[Saved data entries]
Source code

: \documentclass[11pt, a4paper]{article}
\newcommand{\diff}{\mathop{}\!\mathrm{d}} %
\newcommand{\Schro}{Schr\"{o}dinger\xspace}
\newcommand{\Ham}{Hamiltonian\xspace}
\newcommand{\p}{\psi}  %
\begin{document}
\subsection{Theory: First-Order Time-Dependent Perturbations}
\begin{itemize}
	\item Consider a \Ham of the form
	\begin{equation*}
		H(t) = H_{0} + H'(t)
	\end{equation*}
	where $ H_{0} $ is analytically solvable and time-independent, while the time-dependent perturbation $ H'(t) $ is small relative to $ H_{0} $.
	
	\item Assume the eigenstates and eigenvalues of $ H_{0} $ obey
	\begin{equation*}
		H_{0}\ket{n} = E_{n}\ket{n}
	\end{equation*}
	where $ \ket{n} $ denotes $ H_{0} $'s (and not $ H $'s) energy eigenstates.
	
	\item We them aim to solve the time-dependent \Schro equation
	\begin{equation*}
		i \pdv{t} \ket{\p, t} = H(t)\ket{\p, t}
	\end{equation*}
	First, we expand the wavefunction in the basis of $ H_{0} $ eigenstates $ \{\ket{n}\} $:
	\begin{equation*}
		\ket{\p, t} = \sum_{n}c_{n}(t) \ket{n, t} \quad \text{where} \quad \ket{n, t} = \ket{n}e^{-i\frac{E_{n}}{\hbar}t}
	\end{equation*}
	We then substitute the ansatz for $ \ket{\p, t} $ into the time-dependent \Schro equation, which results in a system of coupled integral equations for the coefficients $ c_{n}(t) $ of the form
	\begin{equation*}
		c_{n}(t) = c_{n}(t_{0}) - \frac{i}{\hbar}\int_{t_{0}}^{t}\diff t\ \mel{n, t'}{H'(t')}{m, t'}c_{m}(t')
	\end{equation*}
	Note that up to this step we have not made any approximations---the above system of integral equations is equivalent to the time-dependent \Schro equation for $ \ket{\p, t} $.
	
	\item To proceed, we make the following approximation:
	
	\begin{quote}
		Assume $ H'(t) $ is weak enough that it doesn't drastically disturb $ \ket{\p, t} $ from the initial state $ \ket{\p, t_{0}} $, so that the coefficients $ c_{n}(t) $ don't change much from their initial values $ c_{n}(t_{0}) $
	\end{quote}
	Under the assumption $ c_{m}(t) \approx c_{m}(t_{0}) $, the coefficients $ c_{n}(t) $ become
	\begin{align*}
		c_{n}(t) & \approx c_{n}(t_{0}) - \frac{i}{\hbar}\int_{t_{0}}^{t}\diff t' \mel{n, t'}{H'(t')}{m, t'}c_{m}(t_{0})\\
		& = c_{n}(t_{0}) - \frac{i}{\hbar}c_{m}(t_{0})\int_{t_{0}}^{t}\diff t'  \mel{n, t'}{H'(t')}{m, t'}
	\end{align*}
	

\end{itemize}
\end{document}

## What is expected:
Every line in the records above that contains the word "eigenstates" is to be copied out.

## Finished task:
	\item Assume the eigenstates and eigenvalues of $ H_{0} $ obey
	where $ \ket{n} $ denotes $ H_{0} $'s (and not $ H $'s) energy eigenstates.
	First, we expand the wavefunction in the basis of $ H_{0} $ eigenstates $ \{\ket{n}\} $:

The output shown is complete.